HM Revenue and Customs (HMRC) has recently uncovered what is thought to be the first attempted UK tax fraud in the carbon emissions trading market.
The tax dodge is a variation of the "carousel" VAT fraud. Carousel fraud, also known as "missing trader" fraud, has typically involved criminals importing goods such as mobile phones and computer chips VAT-free from European Union member states, selling the goods in the UK, including a VAT charge, and going missing without paying the VAT owed to the taxman.
In carbon trading, the fraudster could create a company and buy carbon credits on one of the carbon trading exchanges. The fraudster sells the carbon credit to another trader, or company, charges the counter-party VAT and disappears without paying VAT to HMRC. The buyer reclaims the VAT from the taxman, leaving HMRC out of pocket.
However, the taxman can require the innocent party to prove that it took reasonable care to check that it was dealing with a bona fide trading company, and withhold the VAT refund if not satisfied.
An HMRC spokesman declined to reveal the size of the recently attempted VAT fraud in carbon trading – a multi-billion pound global market and a key mechanism for reducing greenhouse gases.
He said that HMRC was monitoring the situation and discussing the potential fraud threat with other EU tax authorities and business.

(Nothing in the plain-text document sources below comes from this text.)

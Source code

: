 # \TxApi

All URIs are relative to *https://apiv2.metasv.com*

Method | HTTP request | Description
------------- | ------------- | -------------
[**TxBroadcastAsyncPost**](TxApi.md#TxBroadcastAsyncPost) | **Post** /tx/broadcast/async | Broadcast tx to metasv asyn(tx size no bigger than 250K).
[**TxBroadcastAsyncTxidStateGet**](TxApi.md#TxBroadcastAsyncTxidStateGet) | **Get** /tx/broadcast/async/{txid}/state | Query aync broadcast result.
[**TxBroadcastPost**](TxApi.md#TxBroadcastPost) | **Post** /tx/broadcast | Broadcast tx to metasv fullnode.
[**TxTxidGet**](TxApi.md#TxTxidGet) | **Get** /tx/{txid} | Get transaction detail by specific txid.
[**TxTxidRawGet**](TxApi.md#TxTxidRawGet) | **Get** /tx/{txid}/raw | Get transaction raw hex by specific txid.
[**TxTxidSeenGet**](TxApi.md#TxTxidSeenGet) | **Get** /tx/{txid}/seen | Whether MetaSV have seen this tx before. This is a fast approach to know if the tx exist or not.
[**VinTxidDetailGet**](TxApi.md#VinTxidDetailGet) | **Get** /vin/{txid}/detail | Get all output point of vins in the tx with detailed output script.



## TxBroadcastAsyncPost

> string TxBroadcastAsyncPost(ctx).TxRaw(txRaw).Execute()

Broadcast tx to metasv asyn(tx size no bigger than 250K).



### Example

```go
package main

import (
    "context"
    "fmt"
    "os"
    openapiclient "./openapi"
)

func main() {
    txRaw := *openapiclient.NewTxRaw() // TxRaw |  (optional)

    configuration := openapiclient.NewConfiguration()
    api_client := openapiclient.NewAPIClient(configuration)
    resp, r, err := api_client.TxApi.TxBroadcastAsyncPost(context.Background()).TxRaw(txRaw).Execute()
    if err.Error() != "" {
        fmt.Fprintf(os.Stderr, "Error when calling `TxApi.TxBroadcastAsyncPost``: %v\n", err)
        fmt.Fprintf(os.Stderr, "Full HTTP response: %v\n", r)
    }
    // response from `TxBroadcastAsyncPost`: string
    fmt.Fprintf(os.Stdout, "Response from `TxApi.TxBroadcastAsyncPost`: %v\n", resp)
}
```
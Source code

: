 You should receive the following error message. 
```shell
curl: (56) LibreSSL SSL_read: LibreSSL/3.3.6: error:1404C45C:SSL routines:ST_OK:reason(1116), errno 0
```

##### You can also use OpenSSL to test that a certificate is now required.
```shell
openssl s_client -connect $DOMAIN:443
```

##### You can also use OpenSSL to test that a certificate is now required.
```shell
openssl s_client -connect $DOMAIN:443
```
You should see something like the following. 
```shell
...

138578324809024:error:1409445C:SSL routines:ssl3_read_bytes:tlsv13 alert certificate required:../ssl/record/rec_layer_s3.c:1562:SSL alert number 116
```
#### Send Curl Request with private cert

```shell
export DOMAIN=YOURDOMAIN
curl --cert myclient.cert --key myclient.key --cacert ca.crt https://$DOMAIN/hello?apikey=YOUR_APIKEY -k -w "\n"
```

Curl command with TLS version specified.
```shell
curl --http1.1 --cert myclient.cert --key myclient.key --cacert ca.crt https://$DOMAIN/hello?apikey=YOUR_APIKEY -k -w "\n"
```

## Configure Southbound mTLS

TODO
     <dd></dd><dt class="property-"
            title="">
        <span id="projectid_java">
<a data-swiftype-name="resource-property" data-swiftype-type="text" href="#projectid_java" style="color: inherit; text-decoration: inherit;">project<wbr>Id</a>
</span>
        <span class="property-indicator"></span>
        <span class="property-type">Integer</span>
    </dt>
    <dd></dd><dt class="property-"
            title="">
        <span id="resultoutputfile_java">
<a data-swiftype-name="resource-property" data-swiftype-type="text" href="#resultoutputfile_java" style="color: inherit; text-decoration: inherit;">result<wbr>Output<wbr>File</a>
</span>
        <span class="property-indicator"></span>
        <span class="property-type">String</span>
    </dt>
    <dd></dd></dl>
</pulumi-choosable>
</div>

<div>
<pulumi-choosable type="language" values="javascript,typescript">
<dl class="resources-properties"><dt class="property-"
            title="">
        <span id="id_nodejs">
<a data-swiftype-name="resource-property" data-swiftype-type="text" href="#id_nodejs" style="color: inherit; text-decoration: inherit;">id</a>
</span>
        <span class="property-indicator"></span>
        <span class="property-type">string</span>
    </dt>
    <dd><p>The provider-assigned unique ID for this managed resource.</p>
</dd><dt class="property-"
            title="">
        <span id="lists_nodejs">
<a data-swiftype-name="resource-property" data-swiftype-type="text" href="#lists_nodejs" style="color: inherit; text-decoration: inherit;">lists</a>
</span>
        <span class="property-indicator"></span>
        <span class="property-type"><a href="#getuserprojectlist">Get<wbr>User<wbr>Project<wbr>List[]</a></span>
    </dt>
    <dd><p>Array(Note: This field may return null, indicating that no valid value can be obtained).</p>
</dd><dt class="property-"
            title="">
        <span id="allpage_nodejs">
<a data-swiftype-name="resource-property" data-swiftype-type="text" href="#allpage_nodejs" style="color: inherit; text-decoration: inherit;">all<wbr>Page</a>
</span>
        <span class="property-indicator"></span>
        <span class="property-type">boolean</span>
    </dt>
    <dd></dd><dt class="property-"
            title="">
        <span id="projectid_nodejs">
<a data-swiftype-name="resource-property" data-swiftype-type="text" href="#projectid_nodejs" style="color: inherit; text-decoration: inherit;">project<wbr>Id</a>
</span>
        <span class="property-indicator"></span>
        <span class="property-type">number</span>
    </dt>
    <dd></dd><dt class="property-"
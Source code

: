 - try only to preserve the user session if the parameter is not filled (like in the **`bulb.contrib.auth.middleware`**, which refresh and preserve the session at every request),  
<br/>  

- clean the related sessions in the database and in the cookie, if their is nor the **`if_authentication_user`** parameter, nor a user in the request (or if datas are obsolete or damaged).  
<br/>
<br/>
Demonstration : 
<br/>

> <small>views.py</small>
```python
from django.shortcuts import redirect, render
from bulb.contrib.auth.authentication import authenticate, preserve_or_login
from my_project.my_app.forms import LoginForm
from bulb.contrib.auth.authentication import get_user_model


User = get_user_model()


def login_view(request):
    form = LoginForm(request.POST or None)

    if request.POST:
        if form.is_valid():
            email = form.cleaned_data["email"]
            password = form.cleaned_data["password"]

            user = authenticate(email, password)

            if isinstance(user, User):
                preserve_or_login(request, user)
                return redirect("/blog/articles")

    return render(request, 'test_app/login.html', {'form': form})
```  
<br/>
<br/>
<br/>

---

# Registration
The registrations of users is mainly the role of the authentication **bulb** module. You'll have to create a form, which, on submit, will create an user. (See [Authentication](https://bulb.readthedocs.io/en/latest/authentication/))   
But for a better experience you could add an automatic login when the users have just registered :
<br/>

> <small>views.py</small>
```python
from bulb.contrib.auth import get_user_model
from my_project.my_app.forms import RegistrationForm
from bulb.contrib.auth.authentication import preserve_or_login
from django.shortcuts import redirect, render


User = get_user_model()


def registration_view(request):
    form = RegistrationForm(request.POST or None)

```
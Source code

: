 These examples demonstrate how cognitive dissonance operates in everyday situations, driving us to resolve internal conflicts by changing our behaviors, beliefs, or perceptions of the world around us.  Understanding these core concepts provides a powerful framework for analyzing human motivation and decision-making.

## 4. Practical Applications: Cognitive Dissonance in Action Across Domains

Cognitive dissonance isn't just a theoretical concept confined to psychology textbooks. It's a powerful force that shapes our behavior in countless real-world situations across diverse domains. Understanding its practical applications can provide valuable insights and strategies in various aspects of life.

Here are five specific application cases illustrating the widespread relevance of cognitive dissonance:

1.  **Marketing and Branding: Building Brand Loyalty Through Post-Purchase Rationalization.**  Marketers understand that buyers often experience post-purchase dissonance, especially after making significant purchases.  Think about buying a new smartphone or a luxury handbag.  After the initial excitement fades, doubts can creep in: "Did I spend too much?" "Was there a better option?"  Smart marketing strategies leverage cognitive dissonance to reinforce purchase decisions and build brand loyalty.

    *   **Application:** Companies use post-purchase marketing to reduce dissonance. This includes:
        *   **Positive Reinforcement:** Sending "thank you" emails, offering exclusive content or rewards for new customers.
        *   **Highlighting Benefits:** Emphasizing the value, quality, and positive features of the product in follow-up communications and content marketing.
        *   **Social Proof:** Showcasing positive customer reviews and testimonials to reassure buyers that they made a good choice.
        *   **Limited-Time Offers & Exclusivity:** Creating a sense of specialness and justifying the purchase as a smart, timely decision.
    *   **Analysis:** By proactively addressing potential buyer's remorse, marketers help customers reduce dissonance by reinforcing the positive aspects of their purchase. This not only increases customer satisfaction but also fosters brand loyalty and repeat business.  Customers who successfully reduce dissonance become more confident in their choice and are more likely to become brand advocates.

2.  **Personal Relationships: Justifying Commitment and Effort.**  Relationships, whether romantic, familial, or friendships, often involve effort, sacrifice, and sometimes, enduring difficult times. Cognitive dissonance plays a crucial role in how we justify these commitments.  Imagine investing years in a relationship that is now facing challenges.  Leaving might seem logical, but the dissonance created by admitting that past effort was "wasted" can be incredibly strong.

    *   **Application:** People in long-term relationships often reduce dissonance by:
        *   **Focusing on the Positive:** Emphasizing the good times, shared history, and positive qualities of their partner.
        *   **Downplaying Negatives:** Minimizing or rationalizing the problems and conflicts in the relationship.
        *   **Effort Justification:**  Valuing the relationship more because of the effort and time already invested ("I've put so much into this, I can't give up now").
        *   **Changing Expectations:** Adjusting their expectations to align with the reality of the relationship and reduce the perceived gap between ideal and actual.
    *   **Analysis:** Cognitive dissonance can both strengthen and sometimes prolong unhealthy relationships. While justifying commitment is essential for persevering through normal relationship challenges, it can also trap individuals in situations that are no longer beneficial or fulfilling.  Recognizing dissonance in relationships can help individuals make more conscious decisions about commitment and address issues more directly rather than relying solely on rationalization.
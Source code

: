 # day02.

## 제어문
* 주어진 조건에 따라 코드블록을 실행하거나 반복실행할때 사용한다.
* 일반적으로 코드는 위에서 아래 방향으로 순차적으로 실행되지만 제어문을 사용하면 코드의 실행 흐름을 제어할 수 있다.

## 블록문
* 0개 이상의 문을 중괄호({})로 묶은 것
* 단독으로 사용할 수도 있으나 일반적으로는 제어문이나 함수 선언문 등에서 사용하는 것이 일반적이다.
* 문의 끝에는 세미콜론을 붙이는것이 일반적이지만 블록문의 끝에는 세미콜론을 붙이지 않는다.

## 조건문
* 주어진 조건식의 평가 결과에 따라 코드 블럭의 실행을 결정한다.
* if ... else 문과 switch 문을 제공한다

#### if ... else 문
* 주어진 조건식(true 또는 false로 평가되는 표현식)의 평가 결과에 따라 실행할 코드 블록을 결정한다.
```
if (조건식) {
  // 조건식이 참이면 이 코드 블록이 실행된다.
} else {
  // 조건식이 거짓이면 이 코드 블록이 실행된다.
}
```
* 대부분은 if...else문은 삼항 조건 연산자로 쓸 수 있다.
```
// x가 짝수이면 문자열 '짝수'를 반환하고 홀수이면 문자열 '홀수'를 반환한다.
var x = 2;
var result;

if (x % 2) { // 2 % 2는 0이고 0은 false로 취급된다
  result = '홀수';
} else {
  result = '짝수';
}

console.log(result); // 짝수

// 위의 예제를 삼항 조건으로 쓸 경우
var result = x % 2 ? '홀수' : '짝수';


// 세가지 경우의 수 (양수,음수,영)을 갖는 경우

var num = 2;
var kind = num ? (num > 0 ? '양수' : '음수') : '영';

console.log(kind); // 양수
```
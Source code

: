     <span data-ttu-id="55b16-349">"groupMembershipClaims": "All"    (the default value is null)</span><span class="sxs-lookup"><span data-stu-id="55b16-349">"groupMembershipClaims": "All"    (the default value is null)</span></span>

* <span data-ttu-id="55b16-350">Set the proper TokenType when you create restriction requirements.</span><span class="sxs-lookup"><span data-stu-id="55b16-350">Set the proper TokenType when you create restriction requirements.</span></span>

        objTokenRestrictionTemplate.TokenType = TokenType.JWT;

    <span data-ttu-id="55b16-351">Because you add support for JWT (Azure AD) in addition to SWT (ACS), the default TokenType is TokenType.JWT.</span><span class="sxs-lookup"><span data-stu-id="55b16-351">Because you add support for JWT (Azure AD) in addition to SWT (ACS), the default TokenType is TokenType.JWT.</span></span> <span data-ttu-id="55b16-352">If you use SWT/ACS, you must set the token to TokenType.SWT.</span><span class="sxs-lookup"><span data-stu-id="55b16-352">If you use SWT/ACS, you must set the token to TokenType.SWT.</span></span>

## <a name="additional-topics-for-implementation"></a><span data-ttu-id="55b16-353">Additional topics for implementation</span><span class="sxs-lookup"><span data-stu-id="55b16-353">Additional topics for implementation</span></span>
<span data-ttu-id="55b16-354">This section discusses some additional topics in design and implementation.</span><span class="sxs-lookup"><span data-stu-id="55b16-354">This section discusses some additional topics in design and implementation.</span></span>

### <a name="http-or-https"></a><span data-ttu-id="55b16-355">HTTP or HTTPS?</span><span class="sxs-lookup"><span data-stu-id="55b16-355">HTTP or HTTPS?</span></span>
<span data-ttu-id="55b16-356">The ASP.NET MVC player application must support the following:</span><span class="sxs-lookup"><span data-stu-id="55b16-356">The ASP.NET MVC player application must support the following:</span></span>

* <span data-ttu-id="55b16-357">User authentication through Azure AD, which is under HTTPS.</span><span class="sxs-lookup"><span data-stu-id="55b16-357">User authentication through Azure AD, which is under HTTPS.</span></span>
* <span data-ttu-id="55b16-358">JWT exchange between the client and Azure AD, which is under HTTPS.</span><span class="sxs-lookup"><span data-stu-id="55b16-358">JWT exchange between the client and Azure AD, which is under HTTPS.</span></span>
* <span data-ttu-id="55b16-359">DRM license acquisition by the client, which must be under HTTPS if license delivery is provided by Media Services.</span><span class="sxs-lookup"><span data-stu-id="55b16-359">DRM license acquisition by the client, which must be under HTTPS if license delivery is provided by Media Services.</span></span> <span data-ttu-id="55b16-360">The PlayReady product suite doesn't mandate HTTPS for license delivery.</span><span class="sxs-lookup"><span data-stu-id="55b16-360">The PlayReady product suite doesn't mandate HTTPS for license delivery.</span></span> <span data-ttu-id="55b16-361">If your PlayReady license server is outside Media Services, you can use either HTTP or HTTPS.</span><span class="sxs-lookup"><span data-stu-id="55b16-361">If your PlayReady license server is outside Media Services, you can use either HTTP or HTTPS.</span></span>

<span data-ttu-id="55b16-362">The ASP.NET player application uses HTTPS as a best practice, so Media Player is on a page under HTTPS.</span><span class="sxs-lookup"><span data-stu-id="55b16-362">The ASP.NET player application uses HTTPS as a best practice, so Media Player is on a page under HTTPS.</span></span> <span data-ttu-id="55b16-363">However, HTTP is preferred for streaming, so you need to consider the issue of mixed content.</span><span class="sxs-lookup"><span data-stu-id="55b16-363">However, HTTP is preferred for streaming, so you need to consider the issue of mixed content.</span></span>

He added: "We are considering our options for countering any fraud that emerges in the UK involving carbon credits and will continue to engage constructively in EU-level anti-fraud work.
"This can include taking criminal action such as we have done in relation to [carousel] cases. As such HMRC has a proven track record in investigating such cases and recovering money from fraud."
Under the EU Emissions Trading Scheme, the biggest carbon trading scheme of its kind, major polluters are given a carbon dioxide (CO₂) emissions allowance, and can buy or sell carbon credits.
The global carbon market was worth about $126bn (£77bn) in 2008, doubling in value from the previous year, according to the World Bank. But there are growing fears in Europe that fraudsters will undermine the emerging market.
Last month, the French Budget Ministry made carbon trading permits VAT exempt after rumours of an attempted fraud on BlueNext, an environmental trading exchange.